6)     Preserve the right of self-determination and resist efforts to control “who we are”.
Self-determination is clearly at the centre of the personalisation project, but the terms self-determination, choice and control are often used interchangeably, and there are heated debates about how much choice and control is possible and/or desirable for various groups of people potentially making use of personalised support. Without getting into a long definitional discussion, for me self-determination is the fundamental idea, with the simple principle that people should be the active agents in determining the course of their own lives.

Being self-determined does not necessarily mean having to make choices over every aspect of your life – you may decide to cede control over certain areas of life, for example, with the proviso that you can set the limits of this and take back control when you wish. It also does not mean living a life without being cared for – at various times in our lives we all need to be cared for, but there are other times when we want support or liberation rather than care.

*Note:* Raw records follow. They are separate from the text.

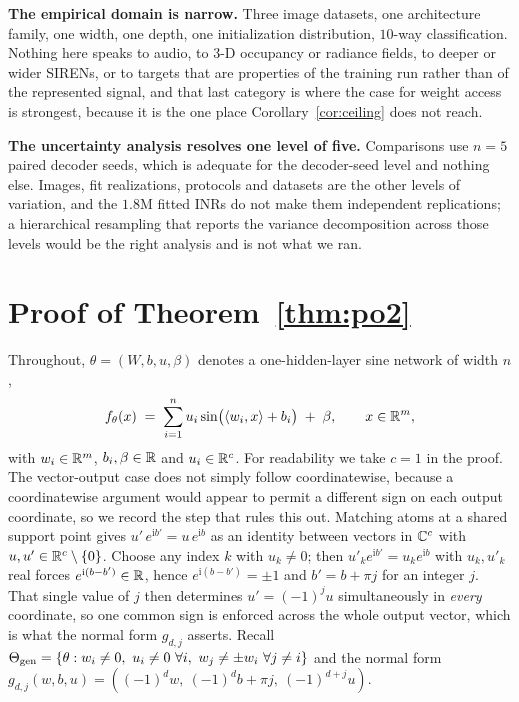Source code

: \textbf{The empirical domain is narrow.} Three image datasets, one architecture family, one width,
one depth, one initialization distribution, $10$-way classification. Nothing here speaks to audio,
to 3-D occupancy or radiance fields, to deeper or wider SIRENs, or to targets that are properties of
the training run rather than of the represented signal, and that last category is where the case
for weight access is strongest, because it is the one place Corollary~\ref{cor:ceiling} does not
reach.

\textbf{The uncertainty analysis resolves one level of five.} Comparisons use $n=5$ paired decoder
seeds, which is adequate for the decoder-seed level and nothing else. Images, fit realizations,
protocols and datasets are the other levels of variation, and the $1.8$M fitted INRs do not make
them independent replications; a hierarchical resampling that reports the variance decomposition
across those levels would be the right analysis and is not what we ran.


\section{Proof of Theorem~\ref{thm:po2}}\label{app:po2}

Throughout, $\theta = (W,b,u,\beta)$ denotes a one-hidden-layer sine network of width $n$,
\begin{equation}
f_\theta(x) \;=\; \sum_{i=1}^{n} u_i \sin\!\big(\langle w_i, x\rangle + b_i\big) \;+\; \beta,
\qquad x \in \R^m,
\label{eq:app-l1}
\end{equation}
with $w_i \in \R^m$, $b_i,\beta \in \R$ and $u_i \in \R^c$. For readability we take $c=1$ in the
proof. The vector-output case does not simply follow coordinatewise, because a coordinatewise
argument would appear to permit a different sign on each output coordinate, so we record the step
that rules this out. Matching atoms at a shared support point gives $u'\,e^{\mathrm i b'} =
u\,e^{\mathrm i b}$ as an identity between vectors in $\C^c$ with $u, u' \in \R^c \setminus
\{0\}$. Choose any index $k$ with $u_k \ne 0$; then $u'_k e^{\mathrm i b'} = u_k e^{\mathrm i b}$
with $u_k, u'_k$ real forces $e^{\mathrm i (b - b')} \in \R$, hence $e^{\mathrm i (b-b')} = \pm 1$
and $b' = b + \pi j$ for an integer $j$. That single value of $j$ then determines
$u' = (-1)^{j} u$ simultaneously in \emph{every} coordinate, so one common sign is enforced across
the whole output vector, which is what the normal form $g_{d,j}$ asserts. Recall
$\Thgen = \{\theta : w_i \neq 0,\ u_i \neq 0\ \forall i,\ w_j \neq \pm w_i\ \forall j \neq i\}$ and
the normal form $g_{d,j}(w,b,u) = ((-1)^d w,\ (-1)^d b + \pi j,\ (-1)^{d+j}u)$.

With its conflation of choice and control (and less mention of self-determination), there is a widespread perception that ‘real’ personalisation means in essence supported direct payments, with the person having to act as employer and co-ordinator of their support. A truly personalised approach would have no such assumptions, with people being able to determine at what level they want to have control, the terms under which control is being ceded to others, and when they can take control back – all of which may change at different times in the person’s life.

Foucault’s sixth dictum suggests that it is vital that the personalisation project keeps its eyes firmly on the ultimate prize of self-determination, and that personalisation mechanisms are designed and evaluated with this ultimate aim in mind.

A (non) answer to the question?
Taken together, Foucault’s six dictums suggest a set of strategies needed for personalisation to negotiate its way through existing power structures to become a meaningful reality:
1)  Embed personalisation as part of broader international movements towards self-determination for all citizens.
2) Stay close to the lives of people involved in the personalisation endeavour, documenting and understanding how personalisation works (and doesn’t work), and using this understanding to improve how personalisation works.
3)  Use all forms of knowledge to improve our collective understanding of what is happening, rather than privileging any form of knowledge or engaging in needlessly adversarial debate about what counts as ‘evidence’.
4)  Rather than trying to identify ‘enemies’ to the achievement of self-determination for all citizens, work together to understand the systemic constraints and facilitators to achieving self-determination in specific circumstances  and use these to build better ways of achieving self-determination from the ground up.
5) Ensure that the maintenance and development of people’s social networks and the promotion of nurturing communities is seen as just as essential as paying attention to funding and service support mechanisms.
6) Keep the aim of self-determination (not necessarily choice) in mind at all times, and design and evaluate personalisation projects against this standard.

So, what is the answer to Martin’s question? I’m not sure that there is a satisfactory answer, and even if there is, I’m not sure how far it would take us in making personalisation a meaningful reality for people. Despite the attraction of the grand theory and the big answer for academics like me, Foucault’s analysis of power suggests that there is no substitute for the hard grind of working through the issues person by person and service by service, and working through them together.

Reference
Foucault, M. (1994). The subject and power. In J.Faubion (ed.), Michel Foucault: Power, The Essential Works of Michel Foucault 1954-1984 (pp. 328-348). New York: The New York Press.